Así era como quería que siguieran siendo, los hermanos bromistas y despreocupados que siempre habían sido. Si podían conservar eso, tal vez nada sería diferente, quizás no se habría perdido nada en realidad.
—Pobre Gracie. Andrew, deja de torturarla —intervino Saina.
—Esto es amor fraternal en acción, Saina. Nada de tortura.
—Chicos —contestó Grace—, vienen de camino para recogerme. ¿Qué hago?
—¡Ganar tiempo! —dijeron Andrew y Saina a la vez, entre risas.
Era su vieja rutina, nacida de los cientos, miles de tardes de verano que habían pasado tirados en los sofás con fundas de la sala de la televisión, estremeciéndose de frío por el aire acondicionado, hipnotizados por el zumbido del proyector.
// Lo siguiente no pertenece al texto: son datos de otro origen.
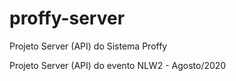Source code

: # proffy-server

Projeto Server (API) do Sistema Proffy

Projeto Server (API) do evento NLW2 - Agosto/2020
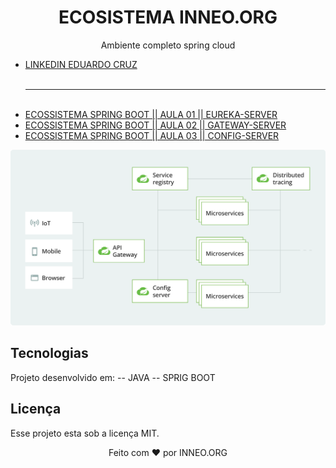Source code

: <h1 align="center">ECOSISTEMA INNEO.ORG</h1>

<p align="center">Ambiente completo spring cloud</p>

<ul > 
   <li style="text-decoration-line: none"><a href="https://www.linkedin.com/in/eduardokruz" target="_blank">LINKEDIN EDUARDO CRUZ</a></li>
   <br /><hr /> <br />
   <li style="text-decoration-line: none"><a href="https://youtu.be/OQS8Mn0l_4U?si=oxCF43PKeD6Ur5yS" target="_blank">ECOSSISTEMA SPRING BOOT || AULA 01 || EUREKA-SERVER</a></li>
   <li style="text-decoration-line: none"><a href="https://youtu.be/UawVbFsHd_o?si=8eSLFRflbOyXm570" target="_blank">ECOSSISTEMA SPRING BOOT || AULA 02 || GATEWAY-SERVER</a></li>
   <li style="text-decoration-line: none"><a href="#" target="_blank">ECOSSISTEMA SPRING BOOT || AULA 03 || CONFIG-SERVER</a></li>
</ul>

<p align="center">
  <img src=".github/spring-cloud.svg" alt="" />
</p>

## Tecnologias

Projeto desenvolvido em:
-- JAVA
-- SPRIG BOOT

## Licença

Esse projeto esta sob a licença MIT.

<p align="center">
Feito com ❤ por INNEO.ORG
</p>
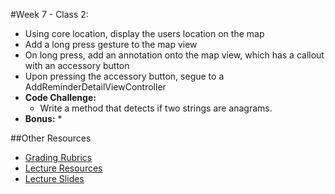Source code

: #Week 7 - Class 2:
* Using core location, display the users location on the map
* Add a long press gesture to the map view
* On long press,  add an annotation onto the map view, which has a callout with an accessory button
* Upon pressing the accessory button, segue to a AddReminderDetailViewController
* **Code Challenge:** 
	* Write a method that detects if two strings are anagrams.
* **Bonus:**
	* 
	
##Other Resources
* [Grading Rubrics](../../Resources/)
* [Lecture Resources](lecture/)
* [Lecture Slides](https://www.icloud.com/keynote/000ZdKyzCWyVHiIpOZlax8bbQ#Week7-Class2_2)
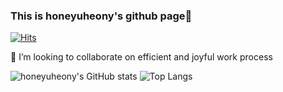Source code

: ### This is honeyuheony's github page👋
<!--
**honeyuheony/honeyuheony** is a ✨ _special_ ✨ repository because its `README.md` (this file) appears on your GitHub profile.
-->

[![Hits](https://hits.seeyoufarm.com/api/count/incr/badge.svg?url=https%3A%2F%2Fgithub.com%2Fhoneyuheony&count_bg=%2379C83D&title_bg=%23555555&icon=&icon_color=%23E7E7E7&title=hits&edge_flat=false)](https://hits.seeyoufarm.com)

🤔 I’m looking to collaborate on efficient and joyful work process  

![honeyuheony's GitHub stats](https://github-readme-stats.vercel.app/api?username=honeyuheony&theme=buefy&show_icons=true&hide_border=true)
![Top Langs](https://github-readme-stats.vercel.app/api/top-langs/?username=honeyuheony&layout=compact)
Eso era lo que los niños de Los Ángeles hacían los días de sol: cerrar las puertas, encender el aire, echar las cortinas, bajar las luces y poner películas. Para ellos tres eso señalaba directamente a una pila de películas antiguas de Katherine Hepburn, metidas dentro de latas metálicas, que Andrew encontró el año que murió su madre. Los tres podían recrear la escena de la pistola de regaliz de La costilla de Adán, se sabían todos los insultos de La mujer del año y utilizaban las preguntas sobre el archivo de Su otra esposa como contraseñas. Las películas estaban almacenadas en un polvoriento hueco bajo las escaleras y tenían escrito «Propiedad de Breezy Manor». Andrew se imaginaba a Breezy como una mujer muy sexy de los sesenta, un verdadero bombón, hasta que Saina le dijo que «Manor» quería decir «mansión» y que seguramente Breezy Manor era el nombre que le habían dado los anteriores propietarios a la casa en la que vivían.
—¿Pero «qué» le pasa a todo el mundo? ¡Saina! ¡Andrew! ¿Por qué no estáis preocupados? ¿Es que os da igual todo esto? Ahora. Somos. Pobres.
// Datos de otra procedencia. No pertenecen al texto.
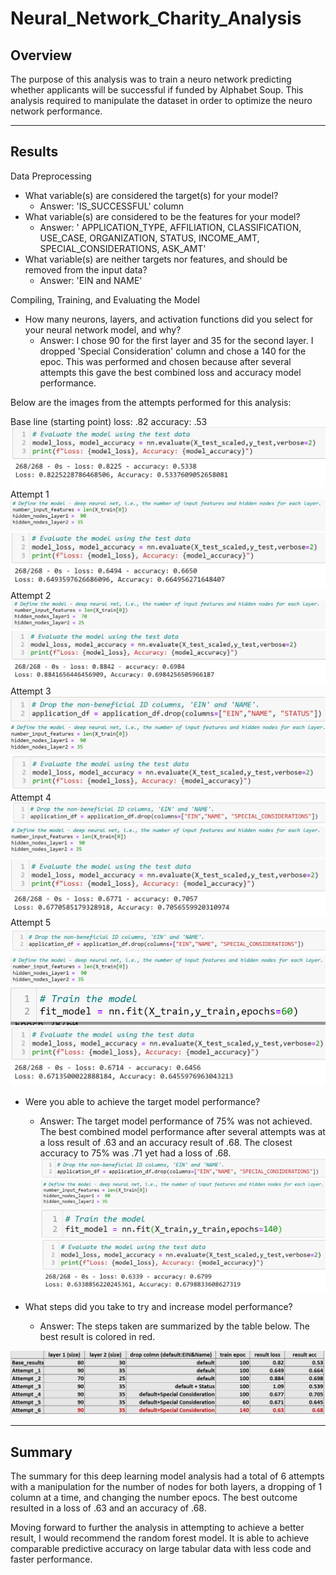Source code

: # Neural_Network_Charity_Analysis

## Overview

The purpose of this analysis  was to train a neuro network predicting whether applicants will be successful if funded by Alphabet Soup. This analysis required to manipulate the dataset in order to optimize the neuro network performance.
- - -
## Results
Data Preprocessing
- What variable(s) are considered the target(s) for your model?
  - Answer: 'IS_SUCCESSFUL' column
- What variable(s) are considered to be the features for your model?
   - Answer: '	APPLICATION_TYPE, AFFILIATION,	CLASSIFICATION,	USE_CASE,	ORGANIZATION,	STATUS,	INCOME_AMT,	SPECIAL_CONSIDERATIONS,	ASK_AMT'
- What variable(s) are neither targets nor features, and should be removed from the input data?
   - Answer: 'EIN and	NAME'	

Compiling, Training, and Evaluating the Model

- How many neurons, layers, and activation functions did you select for your neural network model, and why?
   - Answer: I chose 90 for the first layer and 35 for the second layer. I dropped 'Special Consideration' column and chose a 140 for the epoc. This was performed and chosen because after several attempts this gave the best combined loss and accuracy model performance.

Below are the images from the attempts performed for this analysis:

Base line (starting point) loss: .82 accuracy: .53
 ![images](Resources/baseline.PNG)
    Attempt 1
![images](Resources/1.PNG)
![images](Resources/1_results.PNG)
Attempt 2
![images](Resources/2.PNG)
![images](Resources/2_results.PNG)
Attempt 3
![images](Resources/3_a.PNG)
![images](Resources/3_b.PNG)
![images](Resources/3_results.PNG)
Attempt 4
![images](Resources/4_a.PNG)
![images](Resources/4_b.PNG)
![images](Resources/4_results.PNG)
Attempt 5
![images](Resources/5_a.PNG)
![images](Resources/5_b.PNG)
![images](Resources/5_c.PNG)
![images](Resources/5_results.PNG)
- Were you able to achieve the target model performance?
   - Answer: The target model performance of 75% was not achieved. The best combined model performance after several attempts was at a loss result of .63 and an accuracy result of .68. The closest accuracy to 75% was .71 yet had a loss of .68. 
![images](Resources/6_a.PNG)
![images](Resources/6_b.PNG)
![images](Resources/6_c.PNG)
![images](Resources/6_results.PNG) 

- What steps did you take to try and increase model performance?
   - Answer: The steps taken are summarized by the table below. The best result is colored in red.  
 
![images](Resources/attempt_sum.PNG) 
 
- - - 
## Summary
The summary for this deep learning model analysis had a total of 6 attempts with a manipulation for the number of nodes for both layers, a dropping of 1 column at a time, and changing the number epocs. The best outcome resulted in a loss of .63 and an accuracy of .68.
  
Moving forward to further the analysis in attempting to achieve a better result, I would recommend the random forest model. It is able to achieve comparable predictive accuracy on large tabular data with less code and faster performance.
—Bueno, no exactamente —fue la respuesta de Andrew—. Saina todavía es rica.
—¿Qué? ¿Qué quieres decir?
—A ella no le ha dado La Charla todavía —comentó Saina.
—Oye, que tengo diecisiete. Sé de dónde vienen los niños.
—Esa charla no, la del dinero —puntualizó Andrew.
—Esperad, ¿a alguno de vosotros os han dado la charla de los pájaros y las abejas? —preguntó Saina.
—Creo que eso es lo que hacen las madres —respondió Grace—. No creo que Babs tuviera nunca intención de darnos La Charla a nosotros.
—No sé, chicas, tal vez está deseando que vayáis a preguntarle. Tal vez siempre ha querido explicaros las maravillas de la menstruación a vosotras dos.
—Qué asco, Andrew, para ya —le interrumpió Grace—. ¿Podríais ser los dos un poco adultos por un momento? ¿De qué charla habláis? ¿Qué dinero? Saina, ¿por qué tú sí tienes dinero? ¿Te refieres a dinero aparte de lo que ganas por esas cosas de tu arte?
—Es la charla del dieciocho cumpleaños. Papá te lleva al Polo Lounge y te habla del fideicomiso y después tienes que firmar algo que dice que no vas a tocar el dinero hasta que tengas veinticinco —explicó Saina.
—A mí papá me llevó al Palms —puntualizó Andrew—. Ya sabéis, a comer chuletones. Y me dejó beberme un martini.
—¿Cuánto? —preguntó Grace.
Andrew esperó a que contestara Saina. Ella guardó silencio un momento y después dijo:
—Dos millones. Y otros cinco millones al cumplir treinta y cinco.
De repente Andrew sintió náuseas.
Siete. Millones. De. Dólares.
Joder…
No sabía cómo, pero había intentado no pensar en esa cifra. En abstracto le parecía tolerable. Pero siete millones… Perder siete millones sin haber hecho nada mal… Un día estaban y al siguiente no. No era «justo». Podría haber sido rico. Iba a «ser» rico. «Iba» a ser rico. Pero ya no.
Grace no dijo nada. Ni tampoco Saina.
—Oye —fue Andrew quien habló—, no os preocupéis, todo va a salir bien, ¿verdad? ¿Gracie?
—Eso era mucho dinero —dijo en un tono demasiado bajo, muy poco propio de ella—. Y yo ni siquiera sabía que lo tenía.